One of the biggest changes in the area of estate planning just occurred, the death of the stretch IRA and minimum required distribution rules (MRD) for most beneficiaries. A stretch IRA is not an actual IRA, it’s a concept concerning an IRA (or 401(k), 403(b), 457, or other similar qualified account).
When the owner of an IRA dies, he can name a beneficiary on his IRA account who will take ownership of the IRA. Before the recent change, after the death of the account-owner, the beneficiary-owner had to take money out of the IRA each year based on the beneficiary’s life expectancy. The younger the beneficiary, the longer the beneficiary had to take the money out of the IRA under the MRD rules. For instance, if a beneficiary were twenty years old, she may have fifty years to remove the money out of the account. If the beneficiary were sixty years old, she may have twenty years to remove the money from the IRA.
The longer the money remains in the IRA the better because the money in the IRA grows on a tax-deferred basis. The beneficiary-owner does not have to pay taxes on the money until the money is removed from the IRA.
A stretch IRA is an IRA on which the owner has named a beneficiary who is substantially younger than the original account owner. When the account-owner dies, the age of the beneficiary-owner determines how quickly the IRA must be distributed to the beneficiary-owner under the MRD rules and the longer the money can grow tax-deferred. This was a substantial tax benefit, though statistic show that only 20% of beneficiary-owners left the money in the IRA for as long as they could have under the MRD rules. This makes sense to me because most people don’t want to wait fifty or even twenty years to use their money, even if there is a tax benefit associated with not spending it.
With a law change that occurred at the end of 2019, for most beneficiaries, the MRD rules are dead and, with their death, stretch IRAs. Under the new law, a beneficiary-owner does not have to take an MRD, but she must remove all of the money from the IRA within ten years of the account-owner’s death. It may benefit the beneficiary-owner to remove a portion of the money each year and spread the tax liability out over multiple years, but she does not have to remove the money until the end of the 10th year.
Since only 20% of beneficiary-owners currently take full advantage of the stretch IRA concept, this may not be too consequential for current beneficiary-owners, but as the value of IRAs increase for account-owners (and I have noticed more of my clients owning more and more of their wealth in IRAs), the inability to stretch the IRA may have greater income tax consequences for beneficiary-owners. This makes sense because the last of the old-timey (defined benefit) pension plan owners is dying now. The first wave of individuals who are wholly reliant on IRAs for retirement are coming into retirement age. These individuals have larger IRAs than previous retirees and the value of newly-minted retirees and aging retirees will grow.

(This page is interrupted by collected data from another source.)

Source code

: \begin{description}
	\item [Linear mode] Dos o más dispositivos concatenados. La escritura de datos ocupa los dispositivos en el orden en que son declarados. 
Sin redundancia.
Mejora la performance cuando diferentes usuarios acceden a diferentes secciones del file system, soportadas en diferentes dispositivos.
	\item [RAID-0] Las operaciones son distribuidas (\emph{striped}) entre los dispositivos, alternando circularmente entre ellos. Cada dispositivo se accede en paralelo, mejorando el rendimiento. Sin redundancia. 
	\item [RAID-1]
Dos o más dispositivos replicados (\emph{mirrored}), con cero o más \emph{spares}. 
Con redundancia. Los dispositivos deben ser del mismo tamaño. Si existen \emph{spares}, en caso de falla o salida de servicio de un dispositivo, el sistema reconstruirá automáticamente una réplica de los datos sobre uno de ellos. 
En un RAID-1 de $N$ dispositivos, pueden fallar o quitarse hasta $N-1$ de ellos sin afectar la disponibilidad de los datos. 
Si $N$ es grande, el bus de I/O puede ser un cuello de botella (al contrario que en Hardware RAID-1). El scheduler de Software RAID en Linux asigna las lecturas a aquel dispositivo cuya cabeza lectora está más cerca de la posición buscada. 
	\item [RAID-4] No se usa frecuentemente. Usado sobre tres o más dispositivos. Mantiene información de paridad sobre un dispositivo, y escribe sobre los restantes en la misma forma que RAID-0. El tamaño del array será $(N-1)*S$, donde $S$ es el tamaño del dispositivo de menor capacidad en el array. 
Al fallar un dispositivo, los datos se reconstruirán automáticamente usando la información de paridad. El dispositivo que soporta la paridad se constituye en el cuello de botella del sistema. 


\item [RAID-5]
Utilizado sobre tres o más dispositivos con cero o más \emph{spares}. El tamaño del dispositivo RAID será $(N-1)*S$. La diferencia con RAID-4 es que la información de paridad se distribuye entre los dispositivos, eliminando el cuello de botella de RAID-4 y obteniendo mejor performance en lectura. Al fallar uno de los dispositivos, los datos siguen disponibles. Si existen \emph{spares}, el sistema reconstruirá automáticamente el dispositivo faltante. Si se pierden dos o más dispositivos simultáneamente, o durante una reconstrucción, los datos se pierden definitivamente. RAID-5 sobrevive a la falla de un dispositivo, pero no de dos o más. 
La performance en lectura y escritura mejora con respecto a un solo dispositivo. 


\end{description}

Assuredly, the federal government realized this and realized that a substantial portion of the nation’s wealth was being tax-deferred. That is probably why the government changed the law on stretch IRA, effectively preventing future generations from deferring taxes for decades on money their parents leave them.
Many estate plans were drafted in a way to take maximum advantage of the stretch IRA and minimum distribution rule concepts. These estate plans may have to be revised. A typical estate plan would contain a testamentary trust with a “conduit trust” feature, meaning that the terms of the trust required the minimum distribution amount to be distributed to the trust beneficiary each year. Now, with the elimination of minimum distribution rules, this term should be modified as there are no minimum required amounts.
The client may want to draft their plan with an accumulation trust that enables IRA proceeds to be accumulated in the trust and put in place a trust protector, an individual who could modify the terms of the trust if needed to maximize tax benefits in the future. This sort of plan would allow for long-term goals to be met without the need to modify the estate plan in the future.